Exercise directions. The result must match the data exactly, line for line.

= Beginning of Section =

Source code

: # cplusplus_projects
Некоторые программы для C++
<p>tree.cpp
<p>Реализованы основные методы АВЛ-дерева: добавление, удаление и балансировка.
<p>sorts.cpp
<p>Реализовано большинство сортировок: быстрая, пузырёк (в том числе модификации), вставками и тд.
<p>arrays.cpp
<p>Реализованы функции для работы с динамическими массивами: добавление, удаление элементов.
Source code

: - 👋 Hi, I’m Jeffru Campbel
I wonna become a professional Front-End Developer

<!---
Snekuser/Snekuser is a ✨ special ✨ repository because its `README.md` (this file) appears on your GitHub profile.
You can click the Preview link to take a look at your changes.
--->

= End of Section =

Task answer.
Source code

: # cplusplus_projects
Некоторые программы для C++
<p>tree.cpp
<p>Реализованы основные методы АВЛ-дерева: добавление, удаление и балансировка.
<p>sorts.cpp
<p>Реализовано большинство сортировок: быстрая, пузырёк (в том числе модификации), вставками и тд.
<p>arrays.cpp
<p>Реализованы функции для работы с динамическими массивами: добавление, удаление элементов.
Source code

: - 👋 Hi, I’m Jeffru Campbel
I wonna become a professional Front-End Developer

<!---
Snekuser/Snekuser is a ✨ special ✨ repository because its `README.md` (this file) appears on your GitHub profile.
You can click the Preview link to take a look at your changes.
--->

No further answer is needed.